The shame of Milwaukee - the worst place for Blacks to live
JESSE L. JACKSON Sr. | 8/29/2016, 9:43 a.m.
Now it is Milwaukee. On Saturday, a car with two African American men was stopped for “suspicion.” The men fled, the policeman pursued, and the driver, reportedly armed, was shot and killed.
And Milwaukee exploded. Angry crowds confronted police, set fires, threw rocks. At least half-dozen businesses – including a grocery store, a gas station and an auto parts shop – were robbed or destroyed. The Saturday shooting was part of a weekend filled with violence in Milwaukee. Five people were shot and killed overnight Friday.

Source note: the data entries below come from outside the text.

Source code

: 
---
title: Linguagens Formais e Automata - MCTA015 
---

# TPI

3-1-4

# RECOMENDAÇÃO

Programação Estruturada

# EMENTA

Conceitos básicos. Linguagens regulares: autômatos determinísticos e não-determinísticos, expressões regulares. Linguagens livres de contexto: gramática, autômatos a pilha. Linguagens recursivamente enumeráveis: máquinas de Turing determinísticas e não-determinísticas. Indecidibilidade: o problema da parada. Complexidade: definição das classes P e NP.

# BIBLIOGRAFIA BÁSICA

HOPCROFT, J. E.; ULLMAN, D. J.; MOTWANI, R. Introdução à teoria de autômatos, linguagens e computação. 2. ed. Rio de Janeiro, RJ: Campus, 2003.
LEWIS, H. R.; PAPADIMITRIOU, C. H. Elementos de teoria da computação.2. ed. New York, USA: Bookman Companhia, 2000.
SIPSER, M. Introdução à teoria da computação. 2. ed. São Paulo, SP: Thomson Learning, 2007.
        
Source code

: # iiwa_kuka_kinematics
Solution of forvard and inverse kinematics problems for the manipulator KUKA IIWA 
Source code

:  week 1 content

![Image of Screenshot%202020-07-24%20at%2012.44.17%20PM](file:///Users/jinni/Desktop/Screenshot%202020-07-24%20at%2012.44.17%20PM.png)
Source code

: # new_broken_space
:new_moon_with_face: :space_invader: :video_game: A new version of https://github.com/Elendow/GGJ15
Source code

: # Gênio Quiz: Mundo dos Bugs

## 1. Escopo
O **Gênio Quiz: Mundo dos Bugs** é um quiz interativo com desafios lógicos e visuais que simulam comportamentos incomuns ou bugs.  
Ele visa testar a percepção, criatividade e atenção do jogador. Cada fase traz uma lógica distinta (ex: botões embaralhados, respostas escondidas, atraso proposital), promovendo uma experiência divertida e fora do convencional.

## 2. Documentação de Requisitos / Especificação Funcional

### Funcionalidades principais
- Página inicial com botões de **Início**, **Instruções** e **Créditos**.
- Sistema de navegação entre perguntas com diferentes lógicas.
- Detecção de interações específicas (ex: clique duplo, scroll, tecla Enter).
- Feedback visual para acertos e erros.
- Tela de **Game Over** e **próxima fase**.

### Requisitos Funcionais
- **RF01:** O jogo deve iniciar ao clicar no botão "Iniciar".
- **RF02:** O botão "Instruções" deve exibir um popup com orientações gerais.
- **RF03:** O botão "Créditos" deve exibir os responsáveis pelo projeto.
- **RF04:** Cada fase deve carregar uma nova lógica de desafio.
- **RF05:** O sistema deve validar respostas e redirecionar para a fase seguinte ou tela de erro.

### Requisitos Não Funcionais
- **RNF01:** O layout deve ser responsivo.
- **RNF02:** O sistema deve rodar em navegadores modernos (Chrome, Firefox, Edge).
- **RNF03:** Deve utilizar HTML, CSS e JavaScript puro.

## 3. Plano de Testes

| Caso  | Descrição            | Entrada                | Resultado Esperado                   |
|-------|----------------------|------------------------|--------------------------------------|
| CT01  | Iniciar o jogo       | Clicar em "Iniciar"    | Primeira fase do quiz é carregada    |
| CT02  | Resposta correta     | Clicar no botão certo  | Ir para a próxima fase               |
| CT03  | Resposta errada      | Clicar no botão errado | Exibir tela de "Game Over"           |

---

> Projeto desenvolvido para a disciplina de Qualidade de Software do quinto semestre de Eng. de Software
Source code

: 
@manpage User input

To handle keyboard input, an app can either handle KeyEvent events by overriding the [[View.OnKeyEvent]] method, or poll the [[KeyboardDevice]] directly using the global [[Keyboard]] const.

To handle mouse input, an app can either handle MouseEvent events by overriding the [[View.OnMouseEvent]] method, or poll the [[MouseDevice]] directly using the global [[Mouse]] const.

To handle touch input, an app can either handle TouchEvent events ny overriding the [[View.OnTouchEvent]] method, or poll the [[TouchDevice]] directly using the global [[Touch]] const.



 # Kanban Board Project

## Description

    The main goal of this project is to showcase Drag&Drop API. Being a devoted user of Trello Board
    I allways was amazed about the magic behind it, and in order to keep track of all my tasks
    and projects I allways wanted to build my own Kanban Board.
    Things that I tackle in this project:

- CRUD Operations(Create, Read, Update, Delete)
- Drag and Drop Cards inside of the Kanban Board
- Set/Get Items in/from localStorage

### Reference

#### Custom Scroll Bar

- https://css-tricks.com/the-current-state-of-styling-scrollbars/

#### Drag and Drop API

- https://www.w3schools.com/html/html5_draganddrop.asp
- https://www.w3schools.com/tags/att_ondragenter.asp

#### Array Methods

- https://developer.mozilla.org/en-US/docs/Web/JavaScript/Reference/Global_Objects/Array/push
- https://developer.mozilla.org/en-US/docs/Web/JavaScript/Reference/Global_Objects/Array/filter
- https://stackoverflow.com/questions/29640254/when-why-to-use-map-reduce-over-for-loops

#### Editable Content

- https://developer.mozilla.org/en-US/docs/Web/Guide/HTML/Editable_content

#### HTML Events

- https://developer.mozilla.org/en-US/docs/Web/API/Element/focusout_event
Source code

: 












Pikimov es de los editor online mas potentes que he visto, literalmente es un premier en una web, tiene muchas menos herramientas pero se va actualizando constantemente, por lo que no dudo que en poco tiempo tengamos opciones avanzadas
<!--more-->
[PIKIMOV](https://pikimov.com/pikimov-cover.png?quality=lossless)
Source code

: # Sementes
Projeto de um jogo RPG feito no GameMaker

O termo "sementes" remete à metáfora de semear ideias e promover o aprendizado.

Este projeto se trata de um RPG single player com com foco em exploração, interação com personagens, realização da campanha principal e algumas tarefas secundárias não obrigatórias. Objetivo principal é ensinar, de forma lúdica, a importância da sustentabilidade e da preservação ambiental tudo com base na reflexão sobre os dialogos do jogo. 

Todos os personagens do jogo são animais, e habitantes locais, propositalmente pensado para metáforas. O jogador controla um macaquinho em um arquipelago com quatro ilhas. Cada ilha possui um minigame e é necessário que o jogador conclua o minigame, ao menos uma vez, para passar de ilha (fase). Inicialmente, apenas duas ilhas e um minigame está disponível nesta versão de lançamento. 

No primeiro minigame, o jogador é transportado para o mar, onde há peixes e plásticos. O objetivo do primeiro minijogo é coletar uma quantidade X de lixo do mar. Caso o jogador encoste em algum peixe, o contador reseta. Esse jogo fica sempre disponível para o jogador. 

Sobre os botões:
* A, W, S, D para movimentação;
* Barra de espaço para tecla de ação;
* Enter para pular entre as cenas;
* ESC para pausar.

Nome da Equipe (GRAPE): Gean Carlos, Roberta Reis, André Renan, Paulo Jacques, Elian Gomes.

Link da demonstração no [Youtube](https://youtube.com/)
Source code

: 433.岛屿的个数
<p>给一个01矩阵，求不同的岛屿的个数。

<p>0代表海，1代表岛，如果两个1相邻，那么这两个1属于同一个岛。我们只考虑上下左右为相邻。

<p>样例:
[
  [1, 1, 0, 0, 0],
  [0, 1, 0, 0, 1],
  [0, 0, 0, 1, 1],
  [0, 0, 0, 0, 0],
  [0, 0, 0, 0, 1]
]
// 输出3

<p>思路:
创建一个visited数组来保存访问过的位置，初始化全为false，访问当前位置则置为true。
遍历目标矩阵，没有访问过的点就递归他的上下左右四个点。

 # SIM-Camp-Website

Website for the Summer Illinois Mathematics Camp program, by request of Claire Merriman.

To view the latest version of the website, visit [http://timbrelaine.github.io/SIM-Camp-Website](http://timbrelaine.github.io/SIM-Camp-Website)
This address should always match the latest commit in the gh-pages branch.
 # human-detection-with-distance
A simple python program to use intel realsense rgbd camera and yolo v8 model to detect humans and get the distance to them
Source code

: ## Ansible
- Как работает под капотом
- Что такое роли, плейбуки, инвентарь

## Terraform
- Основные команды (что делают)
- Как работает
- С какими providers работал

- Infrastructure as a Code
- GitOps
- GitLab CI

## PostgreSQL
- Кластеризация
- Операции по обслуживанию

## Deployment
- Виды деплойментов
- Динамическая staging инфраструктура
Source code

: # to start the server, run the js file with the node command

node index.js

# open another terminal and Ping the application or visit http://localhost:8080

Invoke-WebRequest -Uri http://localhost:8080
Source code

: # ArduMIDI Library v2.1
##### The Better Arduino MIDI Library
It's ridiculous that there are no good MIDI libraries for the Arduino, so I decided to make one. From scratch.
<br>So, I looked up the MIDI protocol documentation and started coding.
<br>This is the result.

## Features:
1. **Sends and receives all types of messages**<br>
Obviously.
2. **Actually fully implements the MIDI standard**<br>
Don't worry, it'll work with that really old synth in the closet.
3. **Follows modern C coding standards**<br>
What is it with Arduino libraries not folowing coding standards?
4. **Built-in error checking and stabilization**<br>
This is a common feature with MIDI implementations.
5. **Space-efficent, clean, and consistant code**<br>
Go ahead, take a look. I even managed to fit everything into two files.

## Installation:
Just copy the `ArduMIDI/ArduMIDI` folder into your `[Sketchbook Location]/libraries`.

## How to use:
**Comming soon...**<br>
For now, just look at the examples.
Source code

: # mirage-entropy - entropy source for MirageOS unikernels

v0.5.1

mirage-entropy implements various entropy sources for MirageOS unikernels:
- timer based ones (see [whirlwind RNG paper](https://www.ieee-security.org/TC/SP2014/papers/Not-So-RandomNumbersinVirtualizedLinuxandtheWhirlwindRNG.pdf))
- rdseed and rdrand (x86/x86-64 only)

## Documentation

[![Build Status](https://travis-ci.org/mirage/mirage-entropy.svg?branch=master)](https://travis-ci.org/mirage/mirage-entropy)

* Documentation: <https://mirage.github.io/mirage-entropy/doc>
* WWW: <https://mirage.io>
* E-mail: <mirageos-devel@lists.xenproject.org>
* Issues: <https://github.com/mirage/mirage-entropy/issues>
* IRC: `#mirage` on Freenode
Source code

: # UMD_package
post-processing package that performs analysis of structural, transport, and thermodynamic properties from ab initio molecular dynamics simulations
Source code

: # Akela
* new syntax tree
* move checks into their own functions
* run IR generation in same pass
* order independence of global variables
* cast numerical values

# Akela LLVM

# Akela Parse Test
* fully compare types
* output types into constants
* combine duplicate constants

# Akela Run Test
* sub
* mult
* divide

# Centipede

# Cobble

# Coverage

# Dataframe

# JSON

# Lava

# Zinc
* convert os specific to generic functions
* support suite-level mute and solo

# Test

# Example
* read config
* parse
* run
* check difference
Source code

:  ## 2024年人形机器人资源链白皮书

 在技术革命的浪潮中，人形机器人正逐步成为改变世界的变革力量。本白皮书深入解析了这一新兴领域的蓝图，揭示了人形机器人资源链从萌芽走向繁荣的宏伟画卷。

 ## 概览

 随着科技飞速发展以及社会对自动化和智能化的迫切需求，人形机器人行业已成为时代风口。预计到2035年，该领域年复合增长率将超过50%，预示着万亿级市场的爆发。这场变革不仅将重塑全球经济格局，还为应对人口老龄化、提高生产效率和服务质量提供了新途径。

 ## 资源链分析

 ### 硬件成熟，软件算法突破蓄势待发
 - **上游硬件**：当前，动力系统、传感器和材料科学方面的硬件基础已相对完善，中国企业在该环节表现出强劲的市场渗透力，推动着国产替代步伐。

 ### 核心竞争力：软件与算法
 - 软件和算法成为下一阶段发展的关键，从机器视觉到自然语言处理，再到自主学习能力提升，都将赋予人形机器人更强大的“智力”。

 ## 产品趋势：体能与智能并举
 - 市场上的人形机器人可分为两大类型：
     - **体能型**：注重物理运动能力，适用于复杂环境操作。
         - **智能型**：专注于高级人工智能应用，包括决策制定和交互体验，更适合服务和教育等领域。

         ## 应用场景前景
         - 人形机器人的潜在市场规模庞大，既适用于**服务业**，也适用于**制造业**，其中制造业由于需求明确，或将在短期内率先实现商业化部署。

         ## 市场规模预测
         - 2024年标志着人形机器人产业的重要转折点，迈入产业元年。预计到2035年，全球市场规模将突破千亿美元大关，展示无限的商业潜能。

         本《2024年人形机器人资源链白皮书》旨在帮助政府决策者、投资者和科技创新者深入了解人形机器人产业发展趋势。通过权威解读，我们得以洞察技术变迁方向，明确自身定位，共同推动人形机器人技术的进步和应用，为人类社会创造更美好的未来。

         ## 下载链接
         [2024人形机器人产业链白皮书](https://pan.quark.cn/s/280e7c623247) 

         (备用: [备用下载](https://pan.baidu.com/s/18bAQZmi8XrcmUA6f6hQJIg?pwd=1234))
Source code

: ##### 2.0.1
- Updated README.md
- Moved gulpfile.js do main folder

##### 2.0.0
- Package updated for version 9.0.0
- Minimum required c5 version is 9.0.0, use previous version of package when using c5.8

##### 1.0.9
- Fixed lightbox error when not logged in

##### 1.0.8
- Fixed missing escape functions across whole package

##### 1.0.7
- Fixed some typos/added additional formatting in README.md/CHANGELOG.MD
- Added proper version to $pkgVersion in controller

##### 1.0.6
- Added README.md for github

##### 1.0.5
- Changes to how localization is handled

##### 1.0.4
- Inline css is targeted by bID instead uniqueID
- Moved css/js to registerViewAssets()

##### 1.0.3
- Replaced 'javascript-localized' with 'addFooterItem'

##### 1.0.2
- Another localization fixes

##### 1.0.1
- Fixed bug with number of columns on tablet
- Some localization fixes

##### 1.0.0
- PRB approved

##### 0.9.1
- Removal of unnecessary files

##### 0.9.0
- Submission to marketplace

Milwaukee law mandates an investigation of any police shooting. Immediately, focus goes to the harsh relations between police and the community. But to understand the reaction to the shooting, it is necessary to go much deeper.
This city is “a powder keg,” Ald. Khalif Rainey told The Washington Post. “This entire community has sat back and witnessed how Milwaukee, Wisconsin, has become the worst place to live for African Americans in the entire country. Now this is a warning cry. … Do we continue – continue with the inequities, the injustice, the unemployment, the undereducation…? The Black people of Milwaukee are tired. They’re tired of living under this oppression. This is their existence. This is their life. This is the life of their children.”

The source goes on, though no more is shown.